• **How to complete this task**:
Go through the lines below and copy any that hold the string "false".

• **Task data**:
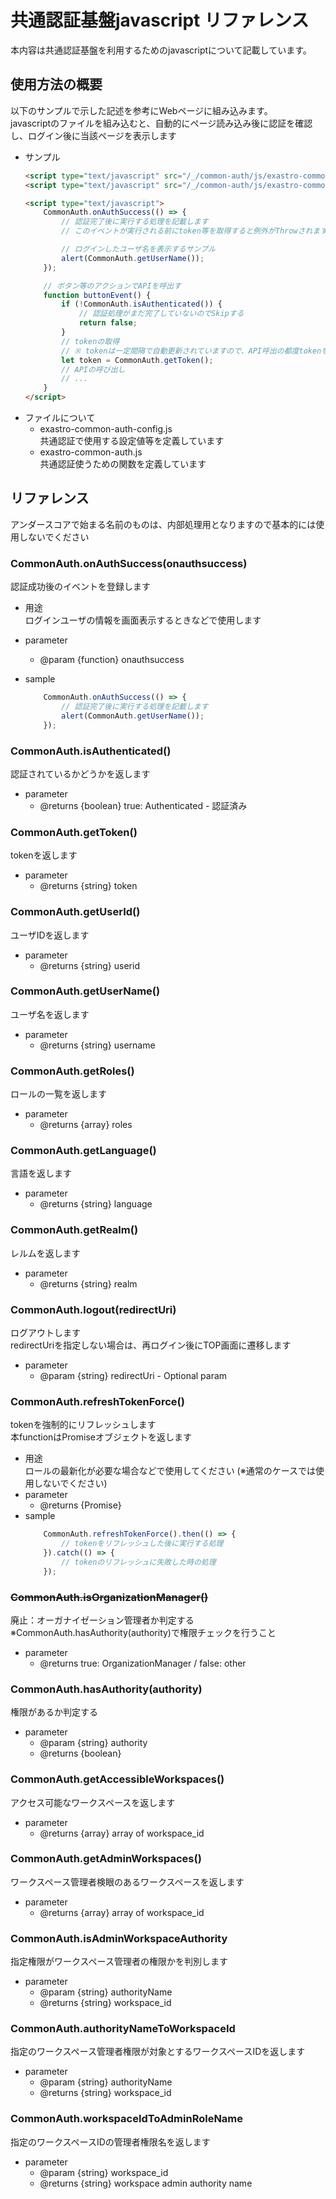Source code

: # 共通認証基盤javascript リファレンス

本内容は共通認証基盤を利用するためのjavascriptについて記載しています。

## 使用方法の概要
以下のサンプルで示した記述を参考にWebページに組み込みます。<br>
javascriptのファイルを組み込むと、自動的にページ読み込み後に認証を確認し、ログイン後に当該ページを表示します<br>

- サンプル
    ```html
    <script type="text/javascript" src="/_/common-auth/js/exastro-common-auth-config.js"></script>
    <script type="text/javascript" src="/_/common-auth/js/exastro-common-auth.js"></script>

    <script type="text/javascript">
        CommonAuth.onAuthSuccess(() => {
            // 認証完了後に実行する処理を記載します
            // このイベントが実行される前にtoken等を取得すると例外がThrowされます

            // ログインしたユーザ名を表示するサンプル
            alert(CommonAuth.getUserName());
        });

        // ボタン等のアクションでAPIを呼出す
        function buttonEvent() {
            if (!CommonAuth.isAuthenticated()) {
                // 認証処理がまだ完了していないのでSkipする
                return false;
            }
            // tokenの取得
            // ※ tokenは一定間隔で自動更新されていますので、API呼出の都度tokenを取得してください
            let token = CommonAuth.getToken();
            // APIの呼び出し
            // ...
        }
    </script>
    ```
- ファイルについて
    - exastro-common-auth-config.js<br>
        共通認証で使用する設定値等を定義しています
    - exastro-common-auth.js<br>
        共通認証使うための関数を定義しています

## リファレンス
アンダースコアで始まる名前のものは、内部処理用となりますので基本的には使用しないでください<br>

### CommonAuth.onAuthSuccess(onauthsuccess)
認証成功後のイベントを登録します<br>

- 用途<br>
    ログインユーザの情報を画面表示するときなどで使用します

- parameter
    - @param {function} onauthsuccess

- sample
    ```javascript
        CommonAuth.onAuthSuccess(() => {
            // 認証完了後に実行する処理を記載します
            alert(CommonAuth.getUserName());
        });
    ```

### CommonAuth.isAuthenticated()
認証されているかどうかを返します<br>

- parameter
    - @returns {boolean} true: Authenticated - 認証済み

### CommonAuth.getToken()
tokenを返します

- parameter
    - @returns {string} token

### CommonAuth.getUserId()
ユーザIDを返します<br>

- parameter
    - @returns {string} userid

### CommonAuth.getUserName()
ユーザ名を返します<br>
- parameter
    - @returns {string} username

### CommonAuth.getRoles()
ロールの一覧を返します<br>
- parameter
    - @returns {array} roles

### CommonAuth.getLanguage()
言語を返します<br>
- parameter
    - @returns {string} language

### CommonAuth.getRealm()
レルムを返します<br>
- parameter
    - @returns {string} realm

### CommonAuth.logout(redirectUri)
ログアウトします<br>
redirectUriを指定しない場合は、再ログイン後にTOP画面に遷移します
- parameter
    - @param {string} redirectUri - Optional param

### CommonAuth.refreshTokenForce()
tokenを強制的にリフレッシュします<br>
本functionはPromiseオブジェクトを返します

- 用途<br>
    ロールの最新化が必要な場合などで使用してください (※通常のケースでは使用しないでください)<br>
- parameter
    - @returns {Promise}
- sample
    ```javascript
        CommonAuth.refreshTokenForce().then(() => {
            // tokenをリフレッシュした後に実行する処理
        }).catch(() => {
            // tokenのリフレッシュに失敗した時の処理
        });
    ```

### ~~CommonAuth.isOrganizationManager()~~
廃止：オーガナイゼーション管理者か判定する<br>
※CommonAuth.hasAuthority(authority)で権限チェックを行うこと
- parameter
    - @returns true: OrganizationManager / false: other

### CommonAuth.hasAuthority(authority)
権限があるか判定する
- parameter
    - @param {string} authority
    - @returns {boolean}

### CommonAuth.getAccessibleWorkspaces()
アクセス可能なワークスペースを返します
- parameter
    - @returns {array} array of workspace_id

### CommonAuth.getAdminWorkspaces()
ワークスペース管理者検眼のあるワークスペースを返します
- parameter
    - @returns {array} array of workspace_id

### CommonAuth.isAdminWorkspaceAuthority
指定権限がワークスペース管理者の権限かを判別します
- parameter
    - @param {string} authorityName
    - @returns {string} workspace_id

### CommonAuth.authorityNameToWorkspaceId
指定のワークスペース管理者権限が対象とするワークスペースIDを返します
- parameter
    - @param {string} authorityName
    - @returns {string} workspace_id

### CommonAuth.workspaceIdToAdminRoleName
指定のワークスペースIDの管理者権限名を返します
- parameter
    - @param {string} workspace_id
    - @returns {string} workspace admin authority name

• **Solution to the exercise**:
                return false;
    - @returns true: OrganizationManager / false: other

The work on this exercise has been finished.